While navigating our environments, we acknowledge two kinds of environmental information. The first category is the environment itself – sightlines to destinations, existing objects that help us maintain orientation, intuitive locations of entrances and exits, even lighting and sounds. These built‐in features in the man‐made (and natural) environment are so-called passive tools of wayfinding. The ideal spaces are abundant with these integrated attributes that promote orientation and understanding.
The second category of wayfinding information is the added elements: signs, directories, maps, colour coding, and other more literal tools that help guide us. These elements are often needed to supplement and clarify the passive environment.
Most environmental graphic designers operate within this category. We plan, design, and implement systems that are added to – or superimposed onto – existing or planned places and spaces.

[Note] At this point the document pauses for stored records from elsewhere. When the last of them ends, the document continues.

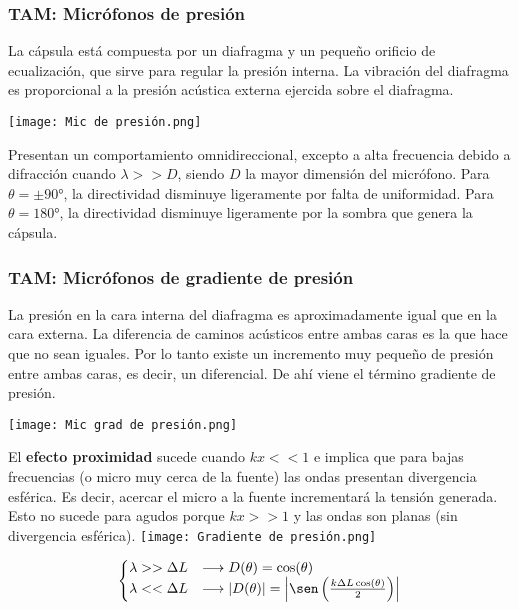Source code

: \documentclass[a4paper, 8pt]{extarticle}
\renewcommand{\sin}{\sen}
\begin{document}
\begin{multicols}{3}
  \subsubsection{TAM: Micrófonos de presión}
  La cápsula está compuesta por un diafragma y un pequeño orificio de ecualización, que sirve para regular la presión interna. La vibración del diafragma es proporcional a la presión acústica externa ejercida sobre el diafragma.
  \begin{center}
    \texttt{[image: Mic de presión.png]}
  \end{center}
  Presentan un comportamiento omnidireccional, excepto a alta frecuencia debido a difracción cuando $\lambda >> D$, siendo $D$ la mayor dimensión del micrófono. Para $\theta = \pm \ang{90}$, la directividad disminuye ligeramente por falta de uniformidad. Para $\theta = \ang{180}$, la directividad disminuye ligeramente por la sombra que genera la cápsula.

  \subsubsection{TAM: Micrófonos de gradiente de presión}

  La presión en la cara interna del diafragma es aproximadamente igual que en la cara externa. La diferencia de caminos acústicos entre ambas caras es la que hace que no sean iguales. Por lo tanto existe un incremento muy pequeño de presión entre ambas caras, es decir, un diferencial. De ahí viene el término gradiente de presión.
  \vspace*{\fill}
  \begin{center}
    \texttt{[image: Mic grad de presión.png]}
  \end{center}

  El \textbf{efecto proximidad} sucede cuando $kx << 1$ e implica que para bajas frecuencias (o micro muy cerca de la fuente) las ondas presentan divergencia esférica. Es decir, acercar el micro a la fuente incrementará la tensión generada. Esto no sucede para agudos porque $kx >> 1$ y las ondas son planas (sin divergencia esférica).
  \texttt{[image: Gradiente de presión.png]}

  \[ \left\lbrace
    \begin{matrix*}[l]
      \lambda >> \Delta L & \longrightarrow D (\theta ) = \cos (\theta )\\
      \lambda << \Delta L & \longrightarrow \abs{D (\theta )} = \abs{\sin \left( \frac{k \Delta L \cos (\theta)}{2} \right)}
    \end{matrix*} \right. \]


\end{multicols}
\end{document}
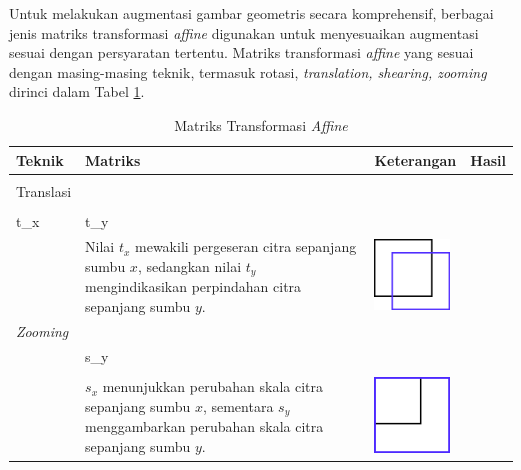    
        

        Untuk melakukan augmentasi gambar geometris secara komprehensif, berbagai jenis matriks transformasi \textit{affine} digunakan untuk menyesuaikan augmentasi sesuai dengan persyaratan tertentu. Matriks transformasi \textit{affine} yang sesuai dengan masing-masing teknik, termasuk rotasi, \textit{translation, shearing, zooming} dirinci dalam Tabel  \ref{Matriks Transformasi Afin pada Operasi Lainnya}.
\begin{table}[H]
    \centering
    \caption{Matriks Transformasi \textit{Affine}}
    \label{Matriks Transformasi Afin pada Operasi Lainnya}
    \scriptsize
    \begin{tabular}{
        >{\raggedright\arraybackslash}m{1.0cm} 
        >{\centering\arraybackslash}m{2.5cm} 
        >{\raggedright\arraybackslash}m{5.0cm}  
        >{\centering\arraybackslash}m{3.0cm}}
        \hline
        \textbf{Teknik} & \textbf{Matriks} & \textbf{Keterangan} & \textbf{Hasil} \\
        \hline \\
        Translasi & 
        \(\begin{bmatrix}
            1 & 0 & 0 \\
            0 & 1 & 0 \\
            t_x & t_y & 1 \\
        \end{bmatrix}\)
        
        & 
        
        Nilai $t_x$ mewakili pergeseran citra sepanjang sumbu $x$, sedangkan nilai $t_y$ mengindikasikan perpindahan citra sepanjang sumbu $y$.
        
        &
        
     \includegraphics[width=2.0cm, height=2.0cm, keepaspectratio]{figures/bab2/translasi} \\
        
        \textit{Zooming}
        
        & 
        
        \(\begin{bmatrix}
            s_x & 0 & 0 \\
            0 & s_y & 0 \\
            0 & 0 & 1 \\
        \end{bmatrix}\) &
        $s_x$ menunjukkan perubahan skala citra sepanjang sumbu $x$, sementara $s_y$ menggambarkan perubahan skala citra sepanjang sumbu $y$. &
        \includegraphics[width=2.0cm, height=2.0cm, keepaspectratio]{figures/bab2/zoom.png} \\
        

\end{tabular}
\end{table}
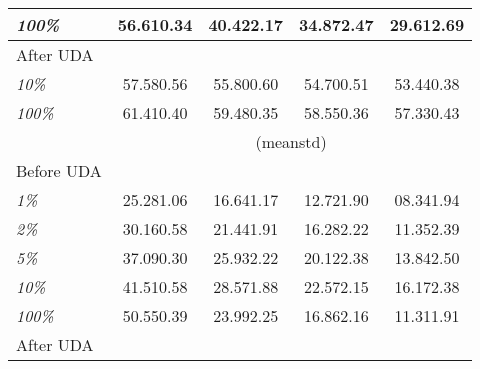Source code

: \begin{table}[bt!]
{\begin{tabular}{l|cccc}
			\emph{100\%}            & 56.610.34                                                                                        & 40.422.17 & 34.872.47 & 29.612.69 \Tstrut  \\\hline
			After UDA               &                                                                                                       &                & \Tstrut                                  \\
			\emph{10\%}             & 57.580.56                                                                                        & 55.800.60 & 54.700.51 & 53.440.38 \Tstrut  \\
			\emph{100\%}            & 61.410.40                                                                                        & 59.480.35 & 58.550.36 & 57.330.43 \Tstrut  \\
			\hline
			                        & \multicolumn{4}{c}{ (meanstd)} \Tstrut \Bstrut                                                                           \\
			\hline
			Before UDA              &                                                                                                       &                & \Tstrut                                  \\
			\emph{1\%}              & 25.281.06                                                                                        & 16.641.17 & 12.721.90 & 08.341.94 \Tstrut  \\
			\emph{2\%}              & 30.160.58                                                                                        & 21.441.91 & 16.282.22 & 11.352.39 \Tstrut  \\
			\emph{5\%}              & 37.090.30                                                                                        & 25.932.22 & 20.122.38 & 13.842.50 \Tstrut  \\
			\emph{10\%}             & 41.510.58                                                                                        & 28.571.88 & 22.572.15 & 16.172.38 \Tstrut  \\
			\emph{100\%}            & 50.550.39                                                                                        & 23.992.25 & 16.862.16 & 11.311.91 \Tstrut  \\\hline
			After UDA               &                                                                                                       &                & \Tstrut                                  \\

\end{tabular}}
\end{table}
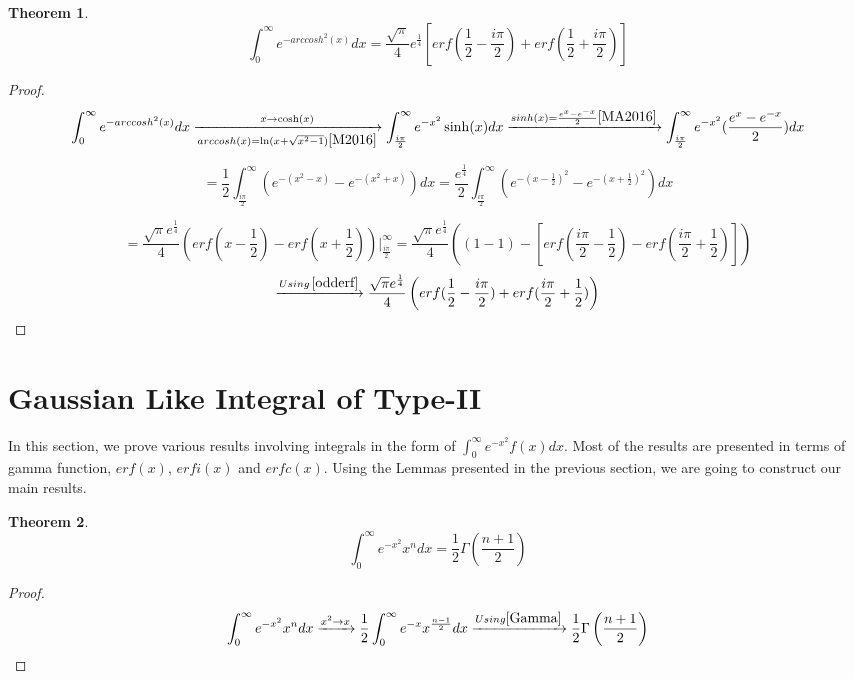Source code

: \documentclass[a4paper,twoside,10pt]{article}
\newtheorem{theorem}{Theorem}[section]
\begin{document}
 \begin{theorem}
\begin{equation}\label{arccosheqn}
\int_0^{\infty} e^{-arccosh^2(x)} dx = \frac{\sqrt{\pi}}{4} e^{\frac{1}{4}} \left[ erf(\frac{1}{2}-\frac{i \pi}{2}) + erf(\frac{1}{2}+\frac{i \pi}{2}) \right]     
\end{equation}
\end{theorem}
\begin{proof}
\[ \int_0^{\infty} e^{-arccosh^2(x)} dx \xrightarrow[arccosh(x)=\ln(x+\sqrt{x^2-1}) \cite{M2016}]{x\rightarrow \cosh(x)} \int_{\frac{i \pi}{2}}^{\infty} e^{-x^2} \sinh(x) dx \xrightarrow{sinh(x)=\frac{e^x-e^{-x}}{2} \cite{MA2016}}  \int_{\frac{i\pi}{2}}^{\infty} e^{-x^2}(\frac{e^{x}-e^{-x}}{2}) dx  \]

\[=\frac{1}{2} \int_{\frac{i\pi}{2}}^{ \infty} \left( e^{-(x^2-x)}- e^{-(x^2+x)} \right) dx = \frac{e^{\frac{1}{4}}}{2} \int_{\frac{i\pi}{2}}^{ \infty} \left( e^{-(x-\frac{1}{2})^2}- e^{-(x+\frac{1}{2})^2} \right) dx \]

\[ =\frac{\sqrt{\pi}e^{\frac{1}{4}}}{4}  \left( erf(x-\frac{1}{2}) - erf(x+\frac{1}{2}) \right) \Big|_{\frac{i\pi}{2}}^{\infty} = \frac{\sqrt{\pi} e^{\frac{1}{4}} }{4}  \left( (1-1)-[erf(\frac{i\pi}{2}-\frac{1}{2})-erf(\frac{i\pi}{2}+\frac{1}{2})] \right) \]
\[ \xrightarrow{Using \, \eqref{odderf}} \frac{\sqrt{\pi} e^{\frac{1}{4}} }{4}  \left(erf(\frac{1}{2}-\frac{i \pi}{2})+erf(\frac{i\pi}{2}+\frac{1}{2}) \right)   \]
\end{proof}
\section{Gaussian Like Integral of Type-II}
In this section, we prove various results involving integrals in the form of   $\int_0^{\infty} e^{-x^2}f(x) dx  $. Most of the results are presented in terms of gamma function, $erf(x)$, $erfi(x)$ and $erfc(x)$. Using the Lemmas presented in the previous section, we are going to construct our main results. 

 \begin{theorem}
\begin{equation}
  \int_0^{\infty} e^{-x^2} x^n dx = \frac{1}{2}\Gamma(\frac{n+1}{2})   
\end{equation}
\end{theorem}
\begin{proof}
 \[ \int_0^{\infty} e^{-x^2} x^n dx \xrightarrow{x^2 \rightarrow x} \frac{1}{2}\int_0^{\infty} e^{-x}x^{\frac{n-1}{2}} dx  \xrightarrow{Using  \eqref{Gamma}} \frac{1}{2} \Gamma\left(\frac{n+1}{2}\right)  \]
\end{proof}
\end{document}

This combination of passive and active information allows us to find our way in museums, stay oriented in shopping malls, find our way around airports. However, unfortunately, wayfinding specialists are often invited at the final stages of the project, and at that point, there is not much to do besides designing the signs and defining the locations.
This is a missed opportunity. If the spaces haven’t been fully programmed with user circulation in mind they are difficult to navigate even with a signage program being implemented. Moreover, this will result in having more unnecessary signs that will create sign pollution – and consequently more cost. As Jock Kinnier once said ‘good signage cannot cure sick buildings’.
At Modulex we understand that the environments with a higher percentage of passive wayfinding qualities are much better. These are the intuitive, self-guiding places that need relatively few directional signs right where we need, and expect them. We like to work in partnership with architects from the early stages of projects to identify functional issues that the design needs to address.
Successful #wayfinding is not an afterthought.